**DATA PROVIDED:**
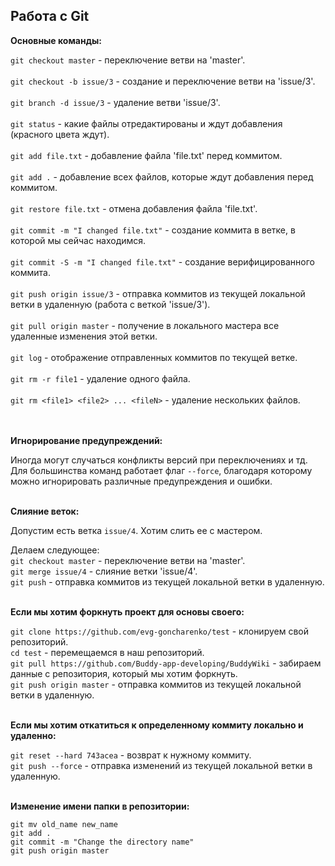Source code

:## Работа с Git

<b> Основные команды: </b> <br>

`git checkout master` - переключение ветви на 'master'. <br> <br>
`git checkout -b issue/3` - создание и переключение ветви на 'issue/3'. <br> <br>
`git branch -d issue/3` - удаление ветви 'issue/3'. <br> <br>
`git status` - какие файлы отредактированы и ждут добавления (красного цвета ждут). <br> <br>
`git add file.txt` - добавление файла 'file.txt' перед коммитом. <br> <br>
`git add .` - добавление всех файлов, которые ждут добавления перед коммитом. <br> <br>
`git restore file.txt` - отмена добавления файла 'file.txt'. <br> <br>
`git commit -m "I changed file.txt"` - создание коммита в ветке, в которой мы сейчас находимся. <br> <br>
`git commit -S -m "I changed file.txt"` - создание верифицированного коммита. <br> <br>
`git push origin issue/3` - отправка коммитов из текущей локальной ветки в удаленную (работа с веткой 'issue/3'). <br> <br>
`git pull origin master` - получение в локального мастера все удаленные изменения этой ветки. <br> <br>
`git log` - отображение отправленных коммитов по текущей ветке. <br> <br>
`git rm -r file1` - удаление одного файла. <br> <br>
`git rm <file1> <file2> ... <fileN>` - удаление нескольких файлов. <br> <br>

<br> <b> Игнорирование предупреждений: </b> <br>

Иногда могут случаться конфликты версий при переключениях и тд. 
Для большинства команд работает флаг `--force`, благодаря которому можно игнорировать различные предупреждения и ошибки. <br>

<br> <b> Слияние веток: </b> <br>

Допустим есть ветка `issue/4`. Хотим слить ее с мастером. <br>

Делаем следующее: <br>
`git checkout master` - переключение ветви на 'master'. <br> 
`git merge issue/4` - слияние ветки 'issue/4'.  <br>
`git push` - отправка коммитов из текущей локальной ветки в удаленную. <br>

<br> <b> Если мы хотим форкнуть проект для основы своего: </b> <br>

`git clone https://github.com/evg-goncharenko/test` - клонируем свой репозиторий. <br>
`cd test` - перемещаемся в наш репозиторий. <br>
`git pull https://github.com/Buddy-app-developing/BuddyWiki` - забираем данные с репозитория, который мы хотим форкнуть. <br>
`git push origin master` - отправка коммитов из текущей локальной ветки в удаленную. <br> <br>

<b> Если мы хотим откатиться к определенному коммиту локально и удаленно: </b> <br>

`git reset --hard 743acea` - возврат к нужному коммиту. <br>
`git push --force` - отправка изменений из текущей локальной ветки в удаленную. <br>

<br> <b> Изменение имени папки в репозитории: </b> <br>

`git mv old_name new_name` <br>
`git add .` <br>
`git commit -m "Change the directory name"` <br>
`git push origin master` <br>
---
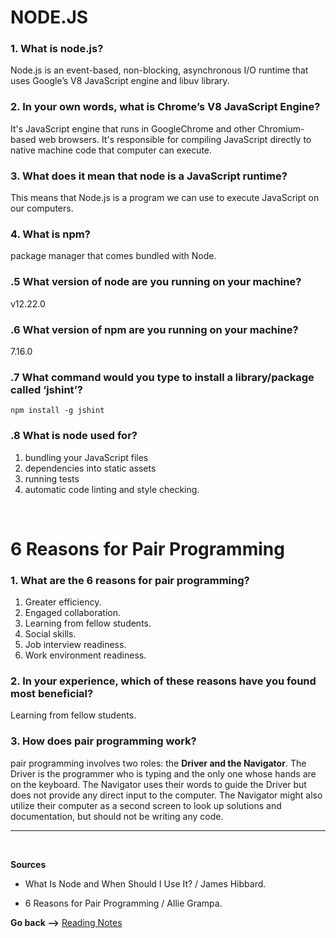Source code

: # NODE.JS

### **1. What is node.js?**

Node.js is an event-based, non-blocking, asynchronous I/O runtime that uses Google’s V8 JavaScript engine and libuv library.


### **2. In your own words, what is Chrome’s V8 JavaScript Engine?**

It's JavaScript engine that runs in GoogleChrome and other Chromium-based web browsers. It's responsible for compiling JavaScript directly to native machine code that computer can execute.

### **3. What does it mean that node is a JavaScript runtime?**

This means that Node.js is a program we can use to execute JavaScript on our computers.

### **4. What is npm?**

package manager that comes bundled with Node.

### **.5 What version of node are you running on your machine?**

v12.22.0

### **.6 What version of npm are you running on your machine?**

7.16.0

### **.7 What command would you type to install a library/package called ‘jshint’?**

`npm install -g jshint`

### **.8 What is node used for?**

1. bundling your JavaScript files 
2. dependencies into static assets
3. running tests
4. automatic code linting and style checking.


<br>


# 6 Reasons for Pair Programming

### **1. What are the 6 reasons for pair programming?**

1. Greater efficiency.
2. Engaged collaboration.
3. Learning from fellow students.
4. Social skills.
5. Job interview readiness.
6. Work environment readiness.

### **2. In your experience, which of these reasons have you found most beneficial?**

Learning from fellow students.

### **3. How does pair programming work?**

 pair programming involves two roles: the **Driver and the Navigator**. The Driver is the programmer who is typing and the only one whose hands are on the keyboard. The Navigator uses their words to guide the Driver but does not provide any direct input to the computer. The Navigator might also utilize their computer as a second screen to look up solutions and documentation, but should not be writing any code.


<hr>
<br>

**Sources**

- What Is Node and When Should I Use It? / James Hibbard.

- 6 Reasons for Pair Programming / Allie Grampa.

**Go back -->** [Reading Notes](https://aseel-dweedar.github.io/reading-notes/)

**WHAT THE EXERCISE ASKS:** Which lines of the data include the string "коммита"? Copy each of them.

**OUTPUT FOR THIS EXERCISE:**
`git commit -m "I changed file.txt"` - создание коммита в ветке, в которой мы сейчас находимся. <br> <br>
`git commit -S -m "I changed file.txt"` - создание верифицированного коммита. <br> <br>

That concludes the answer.